ROANOKE TIMES

                         Roanoke Times
                 Copyright (c) 1995, Landmark Communications, Inc.

DATE: FRIDAY, April 23, 1993                   TAG: 9304230481
SECTION: EDITORIAL                    PAGE: A10   EDITION: METRO 
SOURCE: 
DATELINE:                                 LENGTH: Medium


NO TOLERANCE FOR THE INTOLERANT

I HAVE NEVER previously written a letter to the editor, but after reading Louise Spangler's April 9 letter ("Comic's creator is not an authority") and countless other holier-than-thou, closed-minded opinion letters, I can hold out no more.

Although I would rather be entertained when I read the comics, I see absolutely no harm in Lynn Johnston ("For Better Or For Worse") addressing teen-age homosexuality, which she has witnessed first-hand. No one is going to read professional journals to learn how to deal with someone who is gay, and comic strips reach professionals, teen-agers, parents, and yes, even the unknowingly ignorant.

Teen-ager homosexuality is as much a normal problem today as safe sex. I am sorry if you do not like it, but that's the way it is and it must be addressed somehow.
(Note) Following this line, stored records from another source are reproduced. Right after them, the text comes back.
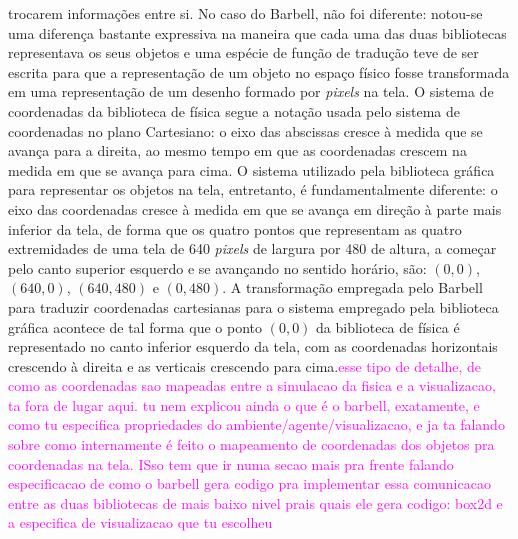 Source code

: \documentclass[cic,tc]{iiufrgs}
\newcommand\bruno[1]{\textcolor{magenta}{#1}}
\begin{document}
trocarem informações entre si. No caso do Barbell, não foi diferente: notou-se uma diferença bastante expressiva na maneira que cada uma das duas bibliotecas
representava os seus objetos e uma espécie de função de tradução teve de ser escrita para que a representação de um objeto no espaço físico fosse transformada
em uma representação de um desenho formado por \textit{pixels} na tela. O sistema de coordenadas da biblioteca de física segue a notação usada pelo sistema
de coordenadas no plano Cartesiano: o eixo das abscissas cresce à medida que se avança para a direita, ao mesmo tempo em que as coordenadas crescem na medida
 em que se avança para cima. O sistema utilizado pela biblioteca gráfica para representar os objetos na tela, entretanto, é fundamentalmente diferente: o eixo
 das coordenadas cresce à medida em que se avança em direção à parte mais inferior da tela, de forma que os quatro pontos que representam as quatro extremidades
 de uma tela de 640 \textit{pixels} de largura por 480 de altura, a começar pelo canto superior esquerdo e se avançando no sentido horário, são: $(0,0)$, $(640,0)$,
 $(640,480)$ e $(0,480)$. A transformação empregada pelo Barbell para traduzir coordenadas cartesianas para o sistema empregado pela biblioteca gráfica acontece
 de tal forma que o ponto $(0,0)$ da biblioteca de física é representado no canto inferior esquerdo da tela, com as coordenadas horizontais crescendo à direita
 e as verticais crescendo para cima.\bruno{esse tipo de detalhe, de como as coordenadas sao mapeadas entre a simulacao da fisica e a visualizacao, ta fora de lugar aqui. tu nem explicou ainda o que é o barbell, exatamente, e como tu especifica propriedades do ambiente/agente/visualizacao, e ja ta falando sobre como internamente é feito o mapeamento de coordenadas dos objetos pra coordenadas na tela. ISso tem que ir numa secao mais pra frente falando especificacao de como o barbell gera codigo pra implementar essa comunicacao entre as duas bibliotecas de mais baixo nivel prais quais ele gera codigo: box2d e a especifica de visualizacao que tu escolheu}
\end{document}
All of the gay-bashing and quotes from the Bible will not change a thing except to exclude yet another group of human beings from society.

I cannot say that I am proud to live in a country where white men stole from the Native Americans, used Africans as slaves to build it into the morally and financially bankrupt empire it is today, where we hate people who do not look or act like us, have sex for money, beat the living daylights out of homosexuals and then turn around and date rape our girlfriends and still have the audacity to hide behind the Bible.

Wake up and go to your neighbor - gay, straight, black, white or in between - and understand them on a human level. I am not gay, and I think the female body is a work of art. But I have the courage to be open-minded and try to accept people the way they are, with one exception: ignorant.